## Your instructions
Write out, word for word, every line from the one containing "在 [復原服務保存庫] 清單中選取保存庫。" through the last line of the records below, both ends included.

+++

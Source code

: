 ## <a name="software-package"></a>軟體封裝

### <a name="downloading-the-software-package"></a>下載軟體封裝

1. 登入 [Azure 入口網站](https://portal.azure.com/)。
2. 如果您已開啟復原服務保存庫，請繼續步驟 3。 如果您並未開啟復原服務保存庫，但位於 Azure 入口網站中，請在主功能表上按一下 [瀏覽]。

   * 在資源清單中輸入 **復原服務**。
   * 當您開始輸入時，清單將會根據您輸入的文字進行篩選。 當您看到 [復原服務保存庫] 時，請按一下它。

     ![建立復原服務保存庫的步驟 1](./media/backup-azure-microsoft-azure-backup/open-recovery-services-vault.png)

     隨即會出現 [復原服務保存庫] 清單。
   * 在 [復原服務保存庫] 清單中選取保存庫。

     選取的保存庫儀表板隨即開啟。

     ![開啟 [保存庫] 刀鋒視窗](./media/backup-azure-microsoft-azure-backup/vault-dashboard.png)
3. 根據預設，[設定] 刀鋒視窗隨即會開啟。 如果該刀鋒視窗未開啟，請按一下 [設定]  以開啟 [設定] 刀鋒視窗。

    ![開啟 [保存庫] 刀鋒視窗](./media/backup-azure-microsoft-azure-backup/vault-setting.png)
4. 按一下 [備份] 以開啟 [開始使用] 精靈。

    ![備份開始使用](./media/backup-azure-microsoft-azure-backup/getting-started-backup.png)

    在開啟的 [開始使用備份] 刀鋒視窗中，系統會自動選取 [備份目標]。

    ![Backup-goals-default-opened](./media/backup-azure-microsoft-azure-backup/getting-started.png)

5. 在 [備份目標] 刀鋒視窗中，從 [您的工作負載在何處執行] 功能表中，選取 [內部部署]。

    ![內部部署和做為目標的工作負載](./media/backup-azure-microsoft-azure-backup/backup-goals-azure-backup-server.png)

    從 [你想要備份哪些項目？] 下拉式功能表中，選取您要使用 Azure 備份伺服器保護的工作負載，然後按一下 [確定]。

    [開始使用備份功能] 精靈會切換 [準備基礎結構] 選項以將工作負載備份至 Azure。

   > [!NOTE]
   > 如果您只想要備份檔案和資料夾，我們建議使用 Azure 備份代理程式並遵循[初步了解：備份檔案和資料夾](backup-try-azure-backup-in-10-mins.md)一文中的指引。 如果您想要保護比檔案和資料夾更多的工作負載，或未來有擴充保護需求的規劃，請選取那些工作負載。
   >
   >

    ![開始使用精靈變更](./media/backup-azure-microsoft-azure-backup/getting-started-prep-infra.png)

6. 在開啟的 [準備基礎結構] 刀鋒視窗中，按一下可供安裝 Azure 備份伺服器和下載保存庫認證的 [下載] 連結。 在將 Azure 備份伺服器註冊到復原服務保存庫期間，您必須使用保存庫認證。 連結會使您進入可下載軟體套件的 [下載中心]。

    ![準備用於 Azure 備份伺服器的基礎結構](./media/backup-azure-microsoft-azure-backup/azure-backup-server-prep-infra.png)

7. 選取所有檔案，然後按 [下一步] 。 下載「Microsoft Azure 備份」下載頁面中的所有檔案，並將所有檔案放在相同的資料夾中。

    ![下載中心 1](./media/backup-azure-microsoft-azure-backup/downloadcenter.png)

+++

## Exercise response
   * 在 [復原服務保存庫] 清單中選取保存庫。

     選取的保存庫儀表板隨即開啟。

     ![開啟 [保存庫] 刀鋒視窗](./media/backup-azure-microsoft-azure-backup/vault-dashboard.png)
3. 根據預設，[設定] 刀鋒視窗隨即會開啟。 如果該刀鋒視窗未開啟，請按一下 [設定]  以開啟 [設定] 刀鋒視窗。

    ![開啟 [保存庫] 刀鋒視窗](./media/backup-azure-microsoft-azure-backup/vault-setting.png)
4. 按一下 [備份] 以開啟 [開始使用] 精靈。

    ![備份開始使用](./media/backup-azure-microsoft-azure-backup/getting-started-backup.png)

    在開啟的 [開始使用備份] 刀鋒視窗中，系統會自動選取 [備份目標]。

    ![Backup-goals-default-opened](./media/backup-azure-microsoft-azure-backup/getting-started.png)

5. 在 [備份目標] 刀鋒視窗中，從 [您的工作負載在何處執行] 功能表中，選取 [內部部署]。

    ![內部部署和做為目標的工作負載](./media/backup-azure-microsoft-azure-backup/backup-goals-azure-backup-server.png)

    從 [你想要備份哪些項目？] 下拉式功能表中，選取您要使用 Azure 備份伺服器保護的工作負載，然後按一下 [確定]。

    [開始使用備份功能] 精靈會切換 [準備基礎結構] 選項以將工作負載備份至 Azure。

   > [!NOTE]
   > 如果您只想要備份檔案和資料夾，我們建議使用 Azure 備份代理程式並遵循[初步了解：備份檔案和資料夾](backup-try-azure-backup-in-10-mins.md)一文中的指引。 如果您想要保護比檔案和資料夾更多的工作負載，或未來有擴充保護需求的規劃，請選取那些工作負載。
   >
   >

    ![開始使用精靈變更](./media/backup-azure-microsoft-azure-backup/getting-started-prep-infra.png)

6. 在開啟的 [準備基礎結構] 刀鋒視窗中，按一下可供安裝 Azure 備份伺服器和下載保存庫認證的 [下載] 連結。 在將 Azure 備份伺服器註冊到復原服務保存庫期間，您必須使用保存庫認證。 連結會使您進入可下載軟體套件的 [下載中心]。

    ![準備用於 Azure 備份伺服器的基礎結構](./media/backup-azure-microsoft-azure-backup/azure-backup-server-prep-infra.png)

7. 選取所有檔案，然後按 [下一步] 。 下載「Microsoft Azure 備份」下載頁面中的所有檔案，並將所有檔案放在相同的資料夾中。

    ![下載中心 1](./media/backup-azure-microsoft-azure-backup/downloadcenter.png)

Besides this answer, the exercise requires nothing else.